With all the seemingly infinite advantages of AI, any initiatives in this regard should be thoroughly analyzed and carefully deployed. Small businesses are especially prone to making mistakes.

AI may seem like a kind of Swiss Army knife cutting through all the challenges small businesses face. However, consider this as another investment for your business to tackle one particular problem. The most effective AI solutions stem from actual business challenges. Many AI solutions are flashy, elegant, and fascinating to talk about, but they provide little value.

Figuring out the reason for AI implementation is the most important part of your adoption plan. In many cases, choosing to approach a particular problem without AI at all is the best decision. How exactly will the deployment of an AI solution provide ROI and how soon? The common trap that ambitious small businesses fall into is implementing AI to ‘find insights’. Insights, however, never directly increase your sales or market reach, but decisions based on those insights do.

Next, establish a proper data governance infrastructure. Hiring AI developers without a clear data plan is a sure way to waste money and resources.

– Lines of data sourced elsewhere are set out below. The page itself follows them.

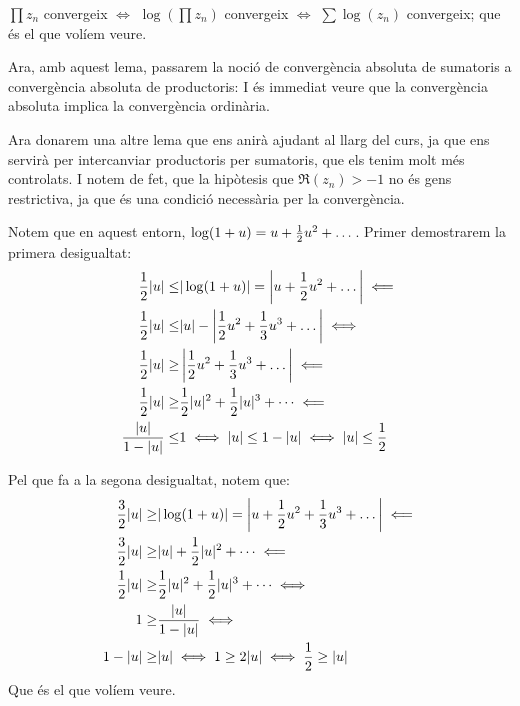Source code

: \begin{pf}
    $\prod z_n$ convergeix $\iff$ $\log\left(\prod z_n\right)$ convergeix $\iff$ $\sum\log(z_n)$ convergeix; que és el que volíem veure.
\end{pf}
Ara, amb aquest lema, passarem la noció de convergència absoluta de sumatoris a convergència absoluta de productoris:
I és immediat veure que la convergència absoluta implica la convergència ordinària.\par

Ara donarem una altre lema que ens anirà ajudant al llarg del curs, ja que ens servirà per intercanviar productoris per sumatoris, que els tenim molt més 
controlats. I notem de fet, que la hipòtesis que $\Re(z_n)>-1$ no és gens restrictiva, ja que és una condició necessària per la convergència.
\begin{pf}
    Notem que en aquest entorn, $\log(1+u)=u+\half u^2+\dots$. Primer demostrarem la primera desigualtat:
    \begin{align*}
        \half|u|\leq& |\log(1+u)|=\left|u+\half u^2+\dots\right|\impliedby\\
        \half|u|\leq&|u|-\left|\half u^2+\frac{1}{3}u^3+\dots\right|\iff\\
        \half|u|\geq&\left|\half u^2+\frac{1}{3}u^3+\dots\right|\impliedby\\
        \half|u|\geq&\half|u|^2+\half|u|^3+\dots\impliedby\\
        \frac{|u|}{1-|u|}\leq&1\iff |u|\leq 1-|u|\iff|u|\leq \half
    \end{align*}

    Pel que fa a la segona desigualtat, notem que:
    \begin{align*}
        \frac{3}{2}|u|\geq&|\log(1+u)|=\left|u+\half u^2 +\frac{1}{3}u^3+\dots\right|\impliedby\\
        \frac{3}{2}|u|\geq&|u|+\half|u|^2+\dots\impliedby\\
        \half|u|\geq&\half|u|^2+\half|u|^3+\dots\iff\\
        1\geq&\frac{|u|}{1-|u|}\iff\\
        1-|u|\geq&{|u|}\iff1\geq2|u|\iff\half\geq|u|
    \end{align*}
    Que és el que volíem veure.
\end{pf}

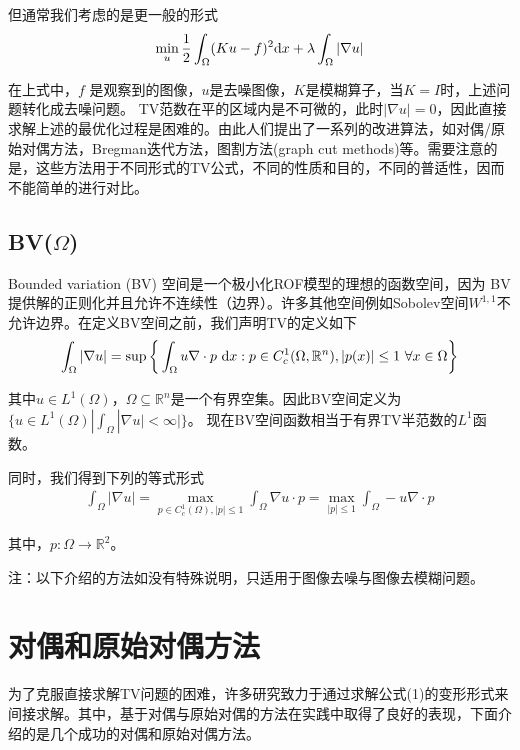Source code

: \documentclass[a4paper,12pt]{article}
\begin{document}
但通常我们考虑的是更一般的形式
\begin{eqnarray}
\min_u \frac{1}{2}\int_{\Omega}(Ku-f)^2\mathrm{d} x+\lambda\int_{\Omega}|\nabla u| 
\end{eqnarray}

在上式中，$f$ 是观察到的图像，$u$是去噪图像，$K$是模糊算子，当$K=I$时，上述问题转化成去噪问题。
TV范数在平的区域内是不可微的，此时$|\nabla u|=0$，因此直接求解上述的最优化过程是困难的。由此人们提出了一系列的改进算法，如对偶/原始对偶方法，Bregman迭代方法，图割方法(graph cut methods)等。需要注意的是，这些方法用于不同形式的TV公式，不同的性质和目的，不同的普适性，因而不能简单的进行对比。

\subsection{BV($\Omega$)}

Bounded variation (BV) 空间是一个极小化ROF模型的理想的函数空间，因为
BV提供解的正则化并且允许不连续性（边界）。许多其他空间例如Sobolev空间$W^{1,1}$不允许边界。在定义BV空间之前，我们声明TV的定义如下
\begin{eqnarray*}
\int_{\Omega}|\nabla u|=\sup\bigg{\{}\int_{\Omega}u\nabla\cdot p\ \mathrm{d} x:p\in C_c^1(\Omega, \mathbb{R}^n),|p(x)|\leq 1\ \forall x\in \Omega\bigg{\}}
\end{eqnarray*}

其中$u\in L^1(\Omega)$，$\Omega\subseteq\mathbb{R}^n$是一个有界空集。因此BV空间定义为$\{u\in L^1(\Omega)|\int_{\Omega}|\nabla u|<\infty|\}$。
现在BV空间函数相当于有界TV半范数的$L^1$函数。

同时，我们得到下列的等式形式
\begin{eqnarray}
\int_{\Omega}|\nabla u| =\max_{p\in C_c^1(\Omega),|p|\leq 1}\int_{\Omega}\nabla u\cdot p=\max_{|p|\leq 1}\int_{\Omega}-u\nabla\cdot p
\end{eqnarray}

其中，$p:\Omega\rightarrow \mathbb{R}^2$。

注：以下介绍的方法如没有特殊说明，只适用于图像去噪与图像去模糊问题。
\section{对偶和原始对偶方法}
为了克服直接求解TV问题的困难，许多研究致力于通过求解公式(1)的变形形式来间接求解。其中，基于对偶与原始对偶的方法在实践中取得了良好的表现，下面介绍的是几个成功的对偶和原始对偶方法。
\end{document}
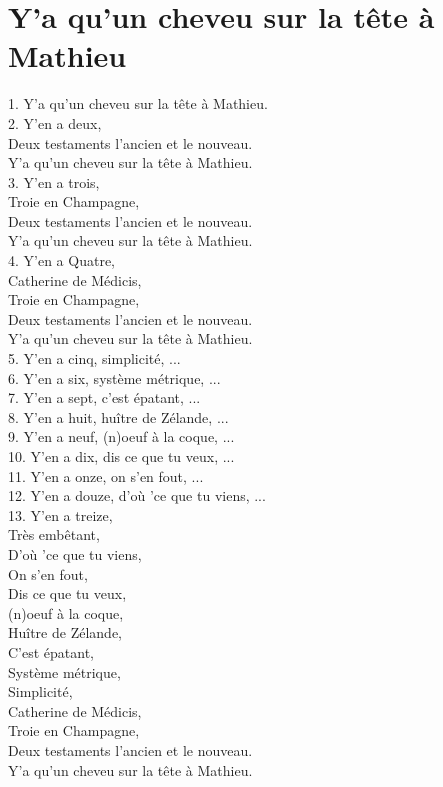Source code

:\section*{Y'a qu'un cheveu sur la tête à Mathieu}
1.	Y'a qu'un cheveu sur la tête à Mathieu.\\
2.	Y'en a deux,\\
Deux testaments l'ancien et le nouveau.\\
Y'a qu'un cheveu sur la tête à Mathieu.\\
3.	Y'en a trois,\\
Troie en Champagne,\\
Deux testaments l'ancien et le nouveau.\\
Y'a qu'un cheveu sur la tête à Mathieu.\\
4.	Y'en a Quatre,\\
Catherine de Médicis,\\
Troie en Champagne,\\
Deux testaments l'ancien et le nouveau.\\
Y'a qu'un cheveu sur la tête à Mathieu.\\
5.	Y'en a cinq, simplicité, ...\\
6.	Y'en a six, système métrique, ...\\
7.	Y'en a sept, c'est épatant, ...\\
8.	Y'en a huit, huître de Zélande, ...\\
9.	Y'en a neuf, (n)oeuf à la coque, ...\\
10.	Y'en a dix, dis ce que tu veux, ...\\
11.	Y'en a onze, on s'en fout, ...\\
12.	Y'en a douze, d'où 'ce que tu viens, ...\\
13.	Y'en a treize,\\
Très embêtant,\\
D'où 'ce que tu viens,\\
On s'en fout,\\
Dis ce que tu veux,\\
(n)oeuf à la coque,\\
Huître de Zélande,\\
C'est épatant,\\
Système métrique,\\
Simplicité,\\
Catherine de Médicis,\\
Troie en Champagne,\\
Deux testaments l'ancien et le nouveau.\\
Y'a qu'un cheveu sur la tête à Mathieu.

Moreover, data-based technologies will disrupt your niche sooner or later. Being prepared for this revolution with all the data being clean, structured, and consolidated in one place will get you a long-term competitive edge.

Unless there is a very specific use case, there is no need to rush AI implementation right now. Instead, focus on the research and begin preparing your organizational culture and data for the inevitable coming of mainstream AI.

Deploying AI solutions without a clear data plan is a sure way to waste money and resources.